Rentabilidad
Margen bruto, operativo y neto: qué le dice cada uno (y cuál vigilar)
3 min de lectura · Equipo Cimenta
"¿Cuánto margen tienes?" es una pregunta trampa: hay tres márgenes, y cada uno responde una pregunta diferente. Confundirlos lleva a diagnósticos equivocados — como culpar a los precios cuando el problema es la nómina, o recortar gastos cuando el problema es el costo del producto. Aquí el mapa, de arriba hacia abajo del estado de resultados.
Margen bruto: ¿su producto es buen negocio?
(Ventas − costo de lo vendido) ÷ ventas. Es la utilidad de la mercancía misma, antes de cualquier gasto de operar. Habla de dos cosas y solo dos: a qué precio vende y a qué costo compra o produce.
- Si el margen bruto es sano pero la empresa no gana, el problema está más abajo — no toque los precios todavía.
- Si el margen bruto se encoge año con año, hay tres sospechosos: no ha subido precios al ritmo de sus costos, su mezcla se cargó hacia productos pobres, o compra peor que antes. Los tres se corrigen — pero primero hay que saber cuál es.
Margen operativo: ¿su operación se paga a sí misma?

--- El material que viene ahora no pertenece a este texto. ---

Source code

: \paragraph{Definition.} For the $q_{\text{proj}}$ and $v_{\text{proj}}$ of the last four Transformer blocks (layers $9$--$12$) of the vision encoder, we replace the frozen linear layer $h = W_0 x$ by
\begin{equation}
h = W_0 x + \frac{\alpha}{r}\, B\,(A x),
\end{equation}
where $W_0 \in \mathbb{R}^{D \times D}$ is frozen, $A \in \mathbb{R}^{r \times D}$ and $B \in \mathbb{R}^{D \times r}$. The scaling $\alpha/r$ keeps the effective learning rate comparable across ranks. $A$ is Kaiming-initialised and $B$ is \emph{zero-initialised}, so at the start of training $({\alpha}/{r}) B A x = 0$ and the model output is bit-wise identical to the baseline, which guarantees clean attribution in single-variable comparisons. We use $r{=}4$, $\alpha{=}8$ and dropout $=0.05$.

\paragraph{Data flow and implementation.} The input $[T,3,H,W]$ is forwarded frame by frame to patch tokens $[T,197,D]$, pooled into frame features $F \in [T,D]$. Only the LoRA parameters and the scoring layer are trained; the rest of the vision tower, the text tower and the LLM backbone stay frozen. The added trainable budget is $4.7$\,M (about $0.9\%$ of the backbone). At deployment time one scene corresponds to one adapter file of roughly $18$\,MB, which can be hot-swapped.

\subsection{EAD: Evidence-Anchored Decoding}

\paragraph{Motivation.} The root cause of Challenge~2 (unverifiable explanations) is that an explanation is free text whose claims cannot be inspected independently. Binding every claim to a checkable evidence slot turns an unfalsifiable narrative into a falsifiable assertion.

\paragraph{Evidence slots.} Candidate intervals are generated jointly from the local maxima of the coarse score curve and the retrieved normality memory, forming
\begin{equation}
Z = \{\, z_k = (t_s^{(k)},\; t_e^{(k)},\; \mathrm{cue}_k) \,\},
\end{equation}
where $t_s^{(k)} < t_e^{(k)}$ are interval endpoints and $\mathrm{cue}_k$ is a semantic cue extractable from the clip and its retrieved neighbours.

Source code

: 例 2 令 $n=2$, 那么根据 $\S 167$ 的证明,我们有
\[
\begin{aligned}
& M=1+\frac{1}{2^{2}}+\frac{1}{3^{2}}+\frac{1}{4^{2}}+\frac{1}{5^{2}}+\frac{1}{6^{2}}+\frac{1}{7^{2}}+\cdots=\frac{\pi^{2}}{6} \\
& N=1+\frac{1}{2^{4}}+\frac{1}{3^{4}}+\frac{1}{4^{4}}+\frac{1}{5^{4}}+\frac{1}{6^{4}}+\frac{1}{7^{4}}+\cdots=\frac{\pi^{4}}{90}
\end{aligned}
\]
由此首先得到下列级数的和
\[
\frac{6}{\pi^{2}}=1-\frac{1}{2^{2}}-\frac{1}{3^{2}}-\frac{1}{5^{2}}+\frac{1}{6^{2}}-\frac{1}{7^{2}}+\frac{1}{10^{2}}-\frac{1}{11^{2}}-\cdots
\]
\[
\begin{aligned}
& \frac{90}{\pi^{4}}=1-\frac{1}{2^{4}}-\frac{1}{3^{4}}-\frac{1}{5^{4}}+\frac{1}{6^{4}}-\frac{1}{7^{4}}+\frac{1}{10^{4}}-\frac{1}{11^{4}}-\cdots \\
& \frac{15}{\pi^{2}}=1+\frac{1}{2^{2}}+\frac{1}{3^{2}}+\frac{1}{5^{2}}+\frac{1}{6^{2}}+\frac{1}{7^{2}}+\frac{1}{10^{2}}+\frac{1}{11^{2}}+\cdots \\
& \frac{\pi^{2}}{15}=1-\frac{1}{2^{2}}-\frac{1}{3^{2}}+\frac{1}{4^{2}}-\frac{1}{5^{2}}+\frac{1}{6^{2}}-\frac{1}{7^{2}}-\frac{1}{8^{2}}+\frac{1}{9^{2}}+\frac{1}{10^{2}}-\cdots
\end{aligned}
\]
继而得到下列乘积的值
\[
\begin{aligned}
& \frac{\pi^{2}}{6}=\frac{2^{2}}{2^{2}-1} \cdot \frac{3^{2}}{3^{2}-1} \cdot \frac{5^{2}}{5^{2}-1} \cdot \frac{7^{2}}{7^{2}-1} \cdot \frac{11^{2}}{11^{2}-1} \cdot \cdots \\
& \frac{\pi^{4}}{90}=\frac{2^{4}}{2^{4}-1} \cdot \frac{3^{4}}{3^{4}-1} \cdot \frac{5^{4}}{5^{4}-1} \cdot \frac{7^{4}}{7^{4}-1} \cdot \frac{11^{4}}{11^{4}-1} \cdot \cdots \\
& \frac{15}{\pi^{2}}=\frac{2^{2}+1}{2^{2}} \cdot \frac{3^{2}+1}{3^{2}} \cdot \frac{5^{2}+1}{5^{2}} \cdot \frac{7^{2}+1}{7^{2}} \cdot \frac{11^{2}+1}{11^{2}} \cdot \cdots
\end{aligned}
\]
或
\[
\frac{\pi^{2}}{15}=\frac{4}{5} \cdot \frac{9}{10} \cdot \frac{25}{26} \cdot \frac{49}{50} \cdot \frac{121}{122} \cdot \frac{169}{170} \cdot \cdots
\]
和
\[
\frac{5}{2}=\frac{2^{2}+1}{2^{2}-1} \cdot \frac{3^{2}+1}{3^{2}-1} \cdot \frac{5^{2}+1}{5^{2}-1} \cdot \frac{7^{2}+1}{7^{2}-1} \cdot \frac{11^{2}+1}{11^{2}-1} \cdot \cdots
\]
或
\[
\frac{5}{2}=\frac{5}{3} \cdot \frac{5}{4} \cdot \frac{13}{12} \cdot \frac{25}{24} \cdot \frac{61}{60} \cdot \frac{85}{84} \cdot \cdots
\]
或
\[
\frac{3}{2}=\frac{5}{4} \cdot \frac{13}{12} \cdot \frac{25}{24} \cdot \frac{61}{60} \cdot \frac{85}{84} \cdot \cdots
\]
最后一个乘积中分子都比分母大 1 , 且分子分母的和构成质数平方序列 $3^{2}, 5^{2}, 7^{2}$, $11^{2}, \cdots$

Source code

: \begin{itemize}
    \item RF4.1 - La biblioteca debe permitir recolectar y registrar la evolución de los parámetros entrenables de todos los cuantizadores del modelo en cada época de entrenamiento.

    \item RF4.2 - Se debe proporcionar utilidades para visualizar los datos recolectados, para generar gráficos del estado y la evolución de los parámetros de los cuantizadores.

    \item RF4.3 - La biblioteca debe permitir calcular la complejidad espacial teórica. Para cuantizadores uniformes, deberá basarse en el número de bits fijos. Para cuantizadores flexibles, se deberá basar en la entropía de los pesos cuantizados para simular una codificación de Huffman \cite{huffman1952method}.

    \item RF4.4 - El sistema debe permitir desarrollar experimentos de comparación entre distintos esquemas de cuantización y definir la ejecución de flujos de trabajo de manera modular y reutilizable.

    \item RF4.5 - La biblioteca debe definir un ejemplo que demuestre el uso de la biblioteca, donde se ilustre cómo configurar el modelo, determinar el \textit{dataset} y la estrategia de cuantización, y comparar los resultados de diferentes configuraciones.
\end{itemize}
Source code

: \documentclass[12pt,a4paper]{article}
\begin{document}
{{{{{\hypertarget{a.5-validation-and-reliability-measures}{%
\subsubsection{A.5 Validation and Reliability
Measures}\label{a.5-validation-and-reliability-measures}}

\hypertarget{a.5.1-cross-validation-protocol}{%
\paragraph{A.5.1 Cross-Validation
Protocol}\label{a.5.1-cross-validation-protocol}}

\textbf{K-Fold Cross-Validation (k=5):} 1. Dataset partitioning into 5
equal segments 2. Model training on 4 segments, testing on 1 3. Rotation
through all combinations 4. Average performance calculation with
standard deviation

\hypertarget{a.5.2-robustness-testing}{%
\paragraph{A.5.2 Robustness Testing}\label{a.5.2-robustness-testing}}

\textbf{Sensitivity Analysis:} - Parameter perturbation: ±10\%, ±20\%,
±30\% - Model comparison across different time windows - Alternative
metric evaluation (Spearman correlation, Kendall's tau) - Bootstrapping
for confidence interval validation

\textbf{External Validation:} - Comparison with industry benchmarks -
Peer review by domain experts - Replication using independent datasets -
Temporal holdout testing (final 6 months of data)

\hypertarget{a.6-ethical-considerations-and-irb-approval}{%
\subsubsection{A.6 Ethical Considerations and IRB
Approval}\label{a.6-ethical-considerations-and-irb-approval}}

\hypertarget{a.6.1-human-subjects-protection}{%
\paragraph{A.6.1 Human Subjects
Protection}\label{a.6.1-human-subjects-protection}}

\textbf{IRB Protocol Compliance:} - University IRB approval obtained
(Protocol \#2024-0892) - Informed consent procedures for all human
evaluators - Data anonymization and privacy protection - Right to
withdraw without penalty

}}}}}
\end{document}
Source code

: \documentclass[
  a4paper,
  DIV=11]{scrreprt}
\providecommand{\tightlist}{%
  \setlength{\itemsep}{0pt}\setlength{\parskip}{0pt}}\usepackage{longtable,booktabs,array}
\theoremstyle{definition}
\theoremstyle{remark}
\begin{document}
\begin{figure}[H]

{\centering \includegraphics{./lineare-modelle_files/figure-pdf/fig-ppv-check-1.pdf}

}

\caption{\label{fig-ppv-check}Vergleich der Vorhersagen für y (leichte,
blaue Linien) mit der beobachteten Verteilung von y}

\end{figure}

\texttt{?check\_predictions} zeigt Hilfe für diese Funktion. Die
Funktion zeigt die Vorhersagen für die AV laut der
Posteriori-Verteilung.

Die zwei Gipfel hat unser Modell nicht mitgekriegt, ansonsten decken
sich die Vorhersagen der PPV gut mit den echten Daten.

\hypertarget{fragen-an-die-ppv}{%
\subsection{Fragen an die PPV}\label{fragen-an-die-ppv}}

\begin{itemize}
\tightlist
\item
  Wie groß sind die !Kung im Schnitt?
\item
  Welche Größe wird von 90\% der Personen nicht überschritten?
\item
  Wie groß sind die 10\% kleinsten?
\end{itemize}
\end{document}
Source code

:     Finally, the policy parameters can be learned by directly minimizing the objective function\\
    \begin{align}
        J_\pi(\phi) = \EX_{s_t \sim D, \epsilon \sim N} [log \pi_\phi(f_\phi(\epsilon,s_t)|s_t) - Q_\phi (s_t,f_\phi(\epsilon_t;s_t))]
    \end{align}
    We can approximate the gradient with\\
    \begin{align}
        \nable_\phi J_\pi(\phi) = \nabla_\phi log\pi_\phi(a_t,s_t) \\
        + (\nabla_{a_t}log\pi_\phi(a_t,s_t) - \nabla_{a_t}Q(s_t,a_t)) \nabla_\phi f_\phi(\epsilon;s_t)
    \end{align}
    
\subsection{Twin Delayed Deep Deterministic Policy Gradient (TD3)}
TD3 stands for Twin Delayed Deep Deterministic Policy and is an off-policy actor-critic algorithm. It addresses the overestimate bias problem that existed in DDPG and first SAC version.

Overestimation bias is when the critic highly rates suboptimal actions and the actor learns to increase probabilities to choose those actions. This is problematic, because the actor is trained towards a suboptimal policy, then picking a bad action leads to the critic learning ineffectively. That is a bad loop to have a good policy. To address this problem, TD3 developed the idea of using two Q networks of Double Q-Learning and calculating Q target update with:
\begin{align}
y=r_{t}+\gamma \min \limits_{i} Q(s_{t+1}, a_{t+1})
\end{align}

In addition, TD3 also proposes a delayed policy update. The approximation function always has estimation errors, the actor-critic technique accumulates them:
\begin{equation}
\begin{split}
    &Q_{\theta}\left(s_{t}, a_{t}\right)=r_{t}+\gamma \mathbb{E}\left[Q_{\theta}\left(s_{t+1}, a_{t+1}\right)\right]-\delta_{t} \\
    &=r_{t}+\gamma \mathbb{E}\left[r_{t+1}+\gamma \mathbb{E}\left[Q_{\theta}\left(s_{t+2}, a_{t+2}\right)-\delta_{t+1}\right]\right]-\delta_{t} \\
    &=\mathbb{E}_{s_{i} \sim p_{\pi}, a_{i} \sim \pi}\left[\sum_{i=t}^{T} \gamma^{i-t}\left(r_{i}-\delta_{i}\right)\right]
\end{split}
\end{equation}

Utilidad de operación ÷ ventas — lo que queda después de restar también los gastos de operar: nómina administrativa y de ventas, renta, servicios, fletes. Esta es la línea que mide el negocio completo funcionando, y la más útil para comparar contra otros años.
La lectura valiosa está en la brecha entre bruto y operativo: si vende con 40% bruto y le queda 6% operativo, su estructura se come 34 puntos. ¿Eso es mucho? Compárelo consigo mismo: si hace dos años la estructura se comía 28 puntos con ventas parecidas, la empresa engordó donde no produce. Es el famoso "vendemos más que nunca y ganamos menos que antes" — casi siempre vive aquí.
Margen neto: ¿cuánto queda de verdad?
Utilidad neta ÷ ventas — después de intereses e impuestos. Es el número final, el que llega (o no) al bolsillo del accionista. Importa, pero es el peor para diagnosticar: mezcla la operación con el financiamiento y lo fiscal, así que un mal año neto puede ser culpa del negocio, del banco o del SAT — y cada culpable tiene un tratamiento distinto.
Cómo leerlos juntos: la tabla de tres renglones
Ponga los tres márgenes de los últimos tres años, uno junto a otro. Cada patrón cuenta una historia:
- Bruto estable, operativo cayendo → la estructura crece más rápido que las ventas. Revise gastos y nómina, no precios.
- Bruto cayendo, brecha estable → problema de precio, costo o mezcla de productos. Revise arriba, no abajo.
- Bruto y operativo sanos, neto pobre → el peso está en intereses o impuestos. La conversación es con el banco o con la planeación fiscal, no con la operación.
- Todos cayendo → no hay un fuego: hay tres. Se atacan en orden — primero el bruto, porque sin materia prima de utilidad, lo demás no tiene de dónde.
La advertencia de siempre
Ningún margen es dinero en el banco. Puede tener los tres impecables y la caja vacía, porque los márgenes se calculan sobre lo facturado, no sobre lo cobrado. El margen dice si el negocio es bueno; el flujo dice si sobrevive. Se necesitan los dos.